Porém, em 2016 o estado já havia contratado uma empresa para fazer o mesmo estudo. Na época constatou-se que, cobrando o mesmo que a tarifa de ônibus, o estado teria que investir R$ 37 milhões por ano para manter o funcionamento do VLT.

A contratação do novo estudo foi exigência da Secretaria de Mobilidade Urbana, do governo federal, e vai subsidiar o relatório final de grupo de trabalho para embasar escolha do modal utilizado.

Um relatório entregue no final do ano passado pela gestão passada para a equipe de transição do atual governo apontava que, para retomar as obras do VLT a partir de deste ano e concluí-las dentro de um prazo de 20 meses, o governo do Estado teria que investir cerca de R$ 400 milhões.

Para isso, o Executivo teria que realizar um procedimento de manifestação de interesse (PMI), o que abriria as portas para empresas interessadas em tocar a obra realizarem uma parceria público-privada (PPP) com o Estado.

Segundo o relatório, a redução dos custos para concluir o VLT teria como principal motivo a readequação do projeto inicial, o que inclui a exclusão de viadutos e trincheiras que seriam construídos.

As plataformas de embarque e desembarque nas 32 estações, projetadas com largura de 5 metros, passariam a ter 3 metros. A mudança impactaria o custo, principalmente porque o estado não teria que realizar mais desapropriações de áreas.

Apesar do imbróglio, existe dentro do governo quem defenda o abandono do VLT e a construção de um BRT (via expressa de ônibus com pagamento antecipado da passagem).

Já nas ruas da capital, o tema divide a população. Para o desossador José Ricardo Cardoso Pereira, 49, que depende do transporte público, a conclusão do VLT diminuirá as horas perdidas no trânsito todos os dias para ir e voltar ao trabalho.

“Tem que terminar sim porque é melhor para todo mundo. Querem destruir tudo o que foi feito. Mas o certo é terminar tudo, não pela metade”, afirma José Ricardo.
“Destruíram as coisas, agora tem que continuar. Deixaram a cidade em péssimas condições, mas tem que voltar, já está há cinco anos parado. Agora depende do pessoal [políticos] fazer acontecer”, defende o vigilante Roberto Alves, 59.

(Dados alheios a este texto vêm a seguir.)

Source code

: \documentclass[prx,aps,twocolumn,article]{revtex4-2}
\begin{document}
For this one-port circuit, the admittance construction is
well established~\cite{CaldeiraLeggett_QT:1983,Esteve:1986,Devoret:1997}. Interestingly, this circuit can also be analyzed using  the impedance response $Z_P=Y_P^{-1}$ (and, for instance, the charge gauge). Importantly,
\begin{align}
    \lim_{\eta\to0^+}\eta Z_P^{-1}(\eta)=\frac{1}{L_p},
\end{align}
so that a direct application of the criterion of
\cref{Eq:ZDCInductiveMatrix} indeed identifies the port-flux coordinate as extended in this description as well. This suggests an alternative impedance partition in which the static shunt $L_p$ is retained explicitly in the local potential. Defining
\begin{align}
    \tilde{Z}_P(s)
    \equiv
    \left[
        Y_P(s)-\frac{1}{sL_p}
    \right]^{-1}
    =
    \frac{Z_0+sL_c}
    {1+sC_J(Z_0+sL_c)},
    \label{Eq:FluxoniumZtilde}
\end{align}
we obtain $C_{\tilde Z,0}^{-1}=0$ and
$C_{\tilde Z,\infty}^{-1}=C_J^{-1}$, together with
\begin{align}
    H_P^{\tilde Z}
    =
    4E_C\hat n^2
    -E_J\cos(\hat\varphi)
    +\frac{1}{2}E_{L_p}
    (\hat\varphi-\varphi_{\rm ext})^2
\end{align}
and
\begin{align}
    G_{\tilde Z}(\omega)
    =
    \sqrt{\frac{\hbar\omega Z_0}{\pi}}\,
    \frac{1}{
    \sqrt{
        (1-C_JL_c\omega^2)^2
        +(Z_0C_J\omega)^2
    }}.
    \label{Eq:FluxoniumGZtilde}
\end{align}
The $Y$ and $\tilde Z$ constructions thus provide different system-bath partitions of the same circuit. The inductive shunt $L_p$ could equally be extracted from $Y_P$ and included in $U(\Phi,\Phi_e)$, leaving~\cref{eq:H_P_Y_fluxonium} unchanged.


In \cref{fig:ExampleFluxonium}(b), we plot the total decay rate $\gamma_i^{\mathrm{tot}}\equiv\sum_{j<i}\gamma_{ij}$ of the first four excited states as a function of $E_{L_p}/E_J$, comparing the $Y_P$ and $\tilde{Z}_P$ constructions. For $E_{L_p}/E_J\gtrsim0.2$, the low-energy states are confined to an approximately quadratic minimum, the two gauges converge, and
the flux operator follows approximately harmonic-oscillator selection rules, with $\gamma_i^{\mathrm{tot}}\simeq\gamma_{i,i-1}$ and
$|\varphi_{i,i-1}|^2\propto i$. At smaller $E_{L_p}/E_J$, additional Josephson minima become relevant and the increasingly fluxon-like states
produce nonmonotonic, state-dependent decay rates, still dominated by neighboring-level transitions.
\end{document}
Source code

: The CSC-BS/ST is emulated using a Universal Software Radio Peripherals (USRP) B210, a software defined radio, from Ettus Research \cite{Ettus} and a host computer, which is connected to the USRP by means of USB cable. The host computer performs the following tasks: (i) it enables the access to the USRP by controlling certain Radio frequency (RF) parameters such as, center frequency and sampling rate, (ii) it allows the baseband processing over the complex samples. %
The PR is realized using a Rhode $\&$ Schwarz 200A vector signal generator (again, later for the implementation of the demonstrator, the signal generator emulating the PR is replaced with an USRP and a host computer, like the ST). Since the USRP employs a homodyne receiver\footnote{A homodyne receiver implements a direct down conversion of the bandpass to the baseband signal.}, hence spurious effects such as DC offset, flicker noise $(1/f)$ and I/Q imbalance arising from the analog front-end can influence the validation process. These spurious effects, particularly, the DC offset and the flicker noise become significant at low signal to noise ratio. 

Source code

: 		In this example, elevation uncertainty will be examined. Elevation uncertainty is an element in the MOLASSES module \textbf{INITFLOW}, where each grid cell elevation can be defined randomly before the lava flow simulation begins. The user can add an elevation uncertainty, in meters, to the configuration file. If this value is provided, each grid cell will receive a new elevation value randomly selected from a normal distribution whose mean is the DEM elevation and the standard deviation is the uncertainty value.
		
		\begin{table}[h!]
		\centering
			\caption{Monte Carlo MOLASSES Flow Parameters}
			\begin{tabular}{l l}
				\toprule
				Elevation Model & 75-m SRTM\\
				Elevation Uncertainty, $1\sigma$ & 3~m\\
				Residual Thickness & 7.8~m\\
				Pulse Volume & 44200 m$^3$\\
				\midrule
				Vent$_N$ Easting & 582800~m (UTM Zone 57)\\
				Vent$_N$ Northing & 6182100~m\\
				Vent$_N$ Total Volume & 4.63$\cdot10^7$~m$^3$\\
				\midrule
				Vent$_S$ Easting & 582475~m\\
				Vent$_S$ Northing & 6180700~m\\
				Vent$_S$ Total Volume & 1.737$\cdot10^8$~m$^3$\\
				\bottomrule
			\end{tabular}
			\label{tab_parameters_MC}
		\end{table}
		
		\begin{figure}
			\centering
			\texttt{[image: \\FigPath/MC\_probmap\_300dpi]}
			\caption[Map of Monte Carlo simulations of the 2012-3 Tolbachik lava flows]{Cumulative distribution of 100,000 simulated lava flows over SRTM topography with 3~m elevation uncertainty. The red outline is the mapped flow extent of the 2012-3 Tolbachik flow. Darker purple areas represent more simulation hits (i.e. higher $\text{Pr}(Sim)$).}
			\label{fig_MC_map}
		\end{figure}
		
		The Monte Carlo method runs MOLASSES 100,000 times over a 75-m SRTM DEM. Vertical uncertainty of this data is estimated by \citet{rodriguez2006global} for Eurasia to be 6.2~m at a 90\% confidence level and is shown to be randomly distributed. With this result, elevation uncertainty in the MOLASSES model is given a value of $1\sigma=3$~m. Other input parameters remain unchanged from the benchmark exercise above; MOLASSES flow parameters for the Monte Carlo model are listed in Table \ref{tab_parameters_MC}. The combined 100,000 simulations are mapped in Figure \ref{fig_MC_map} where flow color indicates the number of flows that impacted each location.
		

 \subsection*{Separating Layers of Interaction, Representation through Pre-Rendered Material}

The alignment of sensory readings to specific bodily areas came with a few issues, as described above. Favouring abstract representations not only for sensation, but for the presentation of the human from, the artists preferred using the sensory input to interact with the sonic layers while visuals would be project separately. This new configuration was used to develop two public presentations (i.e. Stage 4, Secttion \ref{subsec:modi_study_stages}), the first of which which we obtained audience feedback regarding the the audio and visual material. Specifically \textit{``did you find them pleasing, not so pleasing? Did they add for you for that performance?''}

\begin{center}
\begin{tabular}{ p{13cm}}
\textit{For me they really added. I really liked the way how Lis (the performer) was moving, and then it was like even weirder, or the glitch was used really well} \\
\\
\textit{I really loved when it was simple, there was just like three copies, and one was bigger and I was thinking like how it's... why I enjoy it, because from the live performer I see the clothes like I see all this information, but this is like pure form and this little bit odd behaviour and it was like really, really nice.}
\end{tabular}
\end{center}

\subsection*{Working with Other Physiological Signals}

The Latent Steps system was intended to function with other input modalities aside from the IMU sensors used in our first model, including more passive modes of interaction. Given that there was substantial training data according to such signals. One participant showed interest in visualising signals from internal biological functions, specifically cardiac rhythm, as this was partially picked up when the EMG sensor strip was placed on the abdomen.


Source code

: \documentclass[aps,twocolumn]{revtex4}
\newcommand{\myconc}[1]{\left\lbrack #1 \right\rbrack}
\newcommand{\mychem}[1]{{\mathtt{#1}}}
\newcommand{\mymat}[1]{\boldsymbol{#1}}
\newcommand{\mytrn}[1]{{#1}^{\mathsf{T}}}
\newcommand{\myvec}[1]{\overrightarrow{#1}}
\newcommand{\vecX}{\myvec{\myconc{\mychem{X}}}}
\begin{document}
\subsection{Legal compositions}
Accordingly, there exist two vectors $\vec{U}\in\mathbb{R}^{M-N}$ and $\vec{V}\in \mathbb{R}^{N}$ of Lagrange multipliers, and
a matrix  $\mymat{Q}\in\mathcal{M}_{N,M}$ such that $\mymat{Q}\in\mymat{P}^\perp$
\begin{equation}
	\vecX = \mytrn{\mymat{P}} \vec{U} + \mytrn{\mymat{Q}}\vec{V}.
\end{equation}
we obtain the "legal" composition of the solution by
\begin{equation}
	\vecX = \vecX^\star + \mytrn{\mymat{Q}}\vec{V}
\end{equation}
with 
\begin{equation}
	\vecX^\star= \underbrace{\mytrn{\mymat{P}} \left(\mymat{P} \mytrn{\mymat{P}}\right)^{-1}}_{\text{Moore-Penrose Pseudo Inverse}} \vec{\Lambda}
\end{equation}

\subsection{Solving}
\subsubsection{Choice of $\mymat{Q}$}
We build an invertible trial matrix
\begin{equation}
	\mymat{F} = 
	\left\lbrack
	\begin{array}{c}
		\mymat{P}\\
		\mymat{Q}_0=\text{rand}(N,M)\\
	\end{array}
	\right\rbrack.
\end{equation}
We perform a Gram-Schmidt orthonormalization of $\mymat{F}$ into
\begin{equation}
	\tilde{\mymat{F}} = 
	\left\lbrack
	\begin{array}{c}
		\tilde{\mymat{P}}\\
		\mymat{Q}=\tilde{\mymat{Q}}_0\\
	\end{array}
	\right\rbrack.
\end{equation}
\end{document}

Já a auxiliar administrativa Carmem Lúcia de Souza, 56, não vê vantagem em gastar ainda mais nas obras do VLT. “Eu acho que deve desistir. Já gastou o que tinha que gastar e ainda trouxe transtornos para o trânsito. Já replantaram grama em vários lugares, é melhor largar mão e colocar dinheiro na educação e na saúde, que estão precisando.”

Entenda o imbróglio

A obra do VLT de Cuiabá, prometido para a Copa-2014, se tornou símbolo de erros de planejamento, incompetência, desperdício do dinheiro público e corrupção.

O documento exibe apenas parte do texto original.